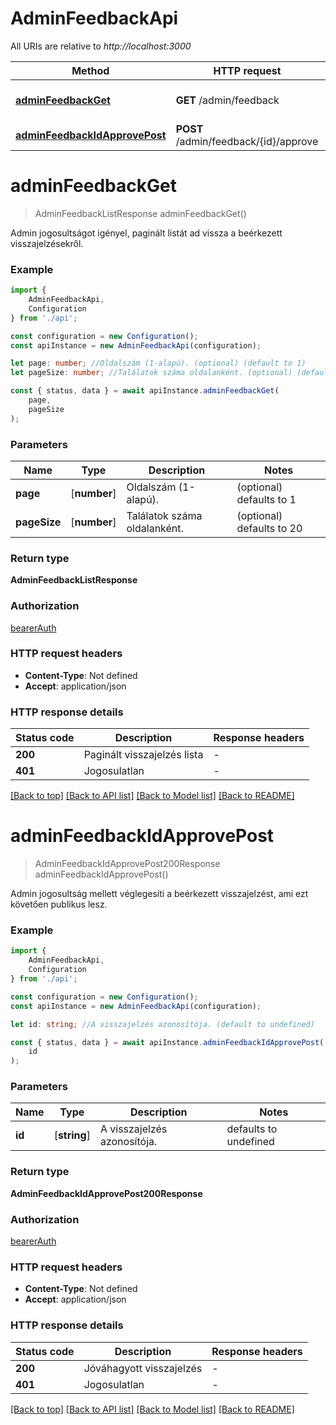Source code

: # AdminFeedbackApi

All URIs are relative to *http://localhost:3000*

|Method | HTTP request | Description|
|------------- | ------------- | -------------|
|[**adminFeedbackGet**](#adminfeedbackget) | **GET** /admin/feedback | Visszajelzések listázása (admin)|
|[**adminFeedbackIdApprovePost**](#adminfeedbackidapprovepost) | **POST** /admin/feedback/{id}/approve | Visszajelzés jóváhagyása|

# **adminFeedbackGet**
> AdminFeedbackListResponse adminFeedbackGet()

Admin jogosultságot igényel, paginált listát ad vissza a beérkezett visszajelzésekről.

### Example

```typescript
import {
    AdminFeedbackApi,
    Configuration
} from './api';

const configuration = new Configuration();
const apiInstance = new AdminFeedbackApi(configuration);

let page: number; //Oldalszám (1-alapú). (optional) (default to 1)
let pageSize: number; //Találatok száma oldalanként. (optional) (default to 20)

const { status, data } = await apiInstance.adminFeedbackGet(
    page,
    pageSize
);
```

### Parameters

|Name | Type | Description  | Notes|
|------------- | ------------- | ------------- | -------------|
| **page** | [**number**] | Oldalszám (1-alapú). | (optional) defaults to 1|
| **pageSize** | [**number**] | Találatok száma oldalanként. | (optional) defaults to 20|


### Return type

**AdminFeedbackListResponse**

### Authorization

[bearerAuth](../README.md#bearerAuth)

### HTTP request headers

 - **Content-Type**: Not defined
 - **Accept**: application/json


### HTTP response details
| Status code | Description | Response headers |
|-------------|-------------|------------------|
|**200** | Paginált visszajelzés lista |  -  |
|**401** | Jogosulatlan |  -  |

[[Back to top]](#) [[Back to API list]](../README.md#documentation-for-api-endpoints) [[Back to Model list]](../README.md#documentation-for-models) [[Back to README]](../README.md)

# **adminFeedbackIdApprovePost**
> AdminFeedbackIdApprovePost200Response adminFeedbackIdApprovePost()

Admin jogosultság mellett véglegesíti a beérkezett visszajelzést, ami ezt követően publikus lesz.

### Example

```typescript
import {
    AdminFeedbackApi,
    Configuration
} from './api';

const configuration = new Configuration();
const apiInstance = new AdminFeedbackApi(configuration);

let id: string; //A visszajelzés azonosítója. (default to undefined)

const { status, data } = await apiInstance.adminFeedbackIdApprovePost(
    id
);
```

### Parameters

|Name | Type | Description  | Notes|
|------------- | ------------- | ------------- | -------------|
| **id** | [**string**] | A visszajelzés azonosítója. | defaults to undefined|


### Return type

**AdminFeedbackIdApprovePost200Response**

### Authorization

[bearerAuth](../README.md#bearerAuth)

### HTTP request headers

 - **Content-Type**: Not defined
 - **Accept**: application/json


### HTTP response details
| Status code | Description | Response headers |
|-------------|-------------|------------------|
|**200** | Jóváhagyott visszajelzés |  -  |
|**401** | Jogosulatlan |  -  |

[[Back to top]](#) [[Back to API list]](../README.md#documentation-for-api-endpoints) [[Back to Model list]](../README.md#documentation-for-models) [[Back to README]](../README.md)

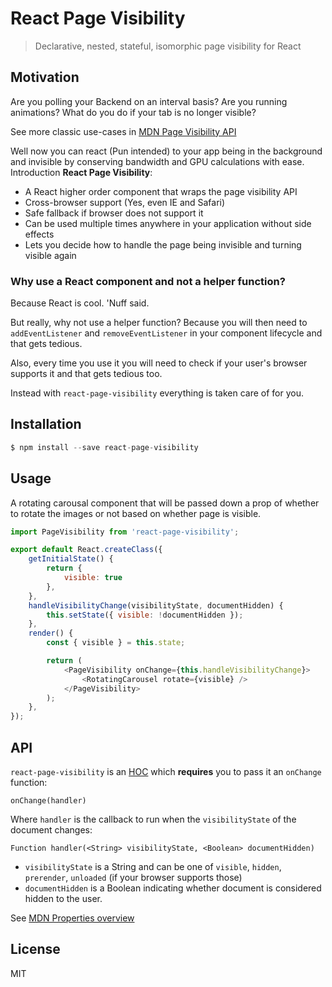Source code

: # React Page Visibility
> Declarative, nested, stateful, isomorphic page visibility for React

## Motivation

Are you polling your Backend on an interval basis? Are you running animations? What do you do if your tab is no longer visible?

See more classic use-cases in [MDN Page Visibility API](https://developer.mozilla.org/en-US/docs/Web/API/Page_Visibility_API#Use_cases)

Well now you can react (Pun intended) to your app being in the background and invisible by conserving bandwidth and GPU calculations with ease.
Introduction **React Page Visibility**:

- A React higher order component that wraps the page visibility API
- Cross-browser support (Yes, even IE and Safari)
- Safe fallback if browser does not support it
- Can be used multiple times anywhere in your application without side effects
- Lets you decide how to handle the page being invisible and turning visible again

### Why use a React component and not a helper function?

Because React is cool. 'Nuff said.

But really, why not use a helper function?
Because you will then need to `addEventListener` and `removeEventListener` in your component lifecycle and that gets tedious.

Also, every time you use it you will need to check if your user's browser supports it and that gets tedious too.

Instead with `react-page-visibility` everything is taken care of for you.

## Installation

```js
$ npm install --save react-page-visibility
```

## Usage

A rotating carousal component that will be passed down a prop of whether to rotate the images
or not based on whether page is visible.

```js
import PageVisibility from 'react-page-visibility';

export default React.createClass({
    getInitialState() {
        return {
            visible: true
        },
    },
    handleVisibilityChange(visibilityState, documentHidden) {
        this.setState({ visible: !documentHidden });
    },
    render() {
        const { visible } = this.state;

        return (
            <PageVisibility onChange={this.handleVisibilityChange}>
                <RotatingCarousel rotate={visible} />
            </PageVisibility>
        );
    },
});
```

## API

`react-page-visibility` is an [HOC](https://medium.com/@franleplant/react-higher-order-components-in-depth-cf9032ee6c3e) which **requires** you to pass it an `onChange` function:

`onChange(handler)`

Where `handler` is the callback to run when the `visibilityState` of the document changes:

`Function handler(<String> visibilityState, <Boolean> documentHidden)`

- `visibilityState` is a String and can be one of `visible`, `hidden`, `prerender`, `unloaded` (if your browser supports those)
- `documentHidden` is a Boolean indicating whether document is considered hidden to the user.

See [MDN Properties overview](https://developer.mozilla.org/en-US/docs/Web/API/Page_Visibility_API#Properties_overview)

## License

MIT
:::
Instructions for the task – Take exactly the lines from the one containing "or not based on whether page is visible." through the one containing "is the callback" in the data above, and output them with nothing added.

Output below –
or not based on whether page is visible.

```js
import PageVisibility from 'react-page-visibility';

export default React.createClass({
    getInitialState() {
        return {
            visible: true
        },
    },
    handleVisibilityChange(visibilityState, documentHidden) {
        this.setState({ visible: !documentHidden });
    },
    render() {
        const { visible } = this.state;

        return (
            <PageVisibility onChange={this.handleVisibilityChange}>
                <RotatingCarousel rotate={visible} />
            </PageVisibility>
        );
    },
});
```

## API

`react-page-visibility` is an [HOC](https://medium.com/@franleplant/react-higher-order-components-in-depth-cf9032ee6c3e) which **requires** you to pass it an `onChange` function:

`onChange(handler)`

Where `handler` is the callback to run when the `visibilityState` of the document changes:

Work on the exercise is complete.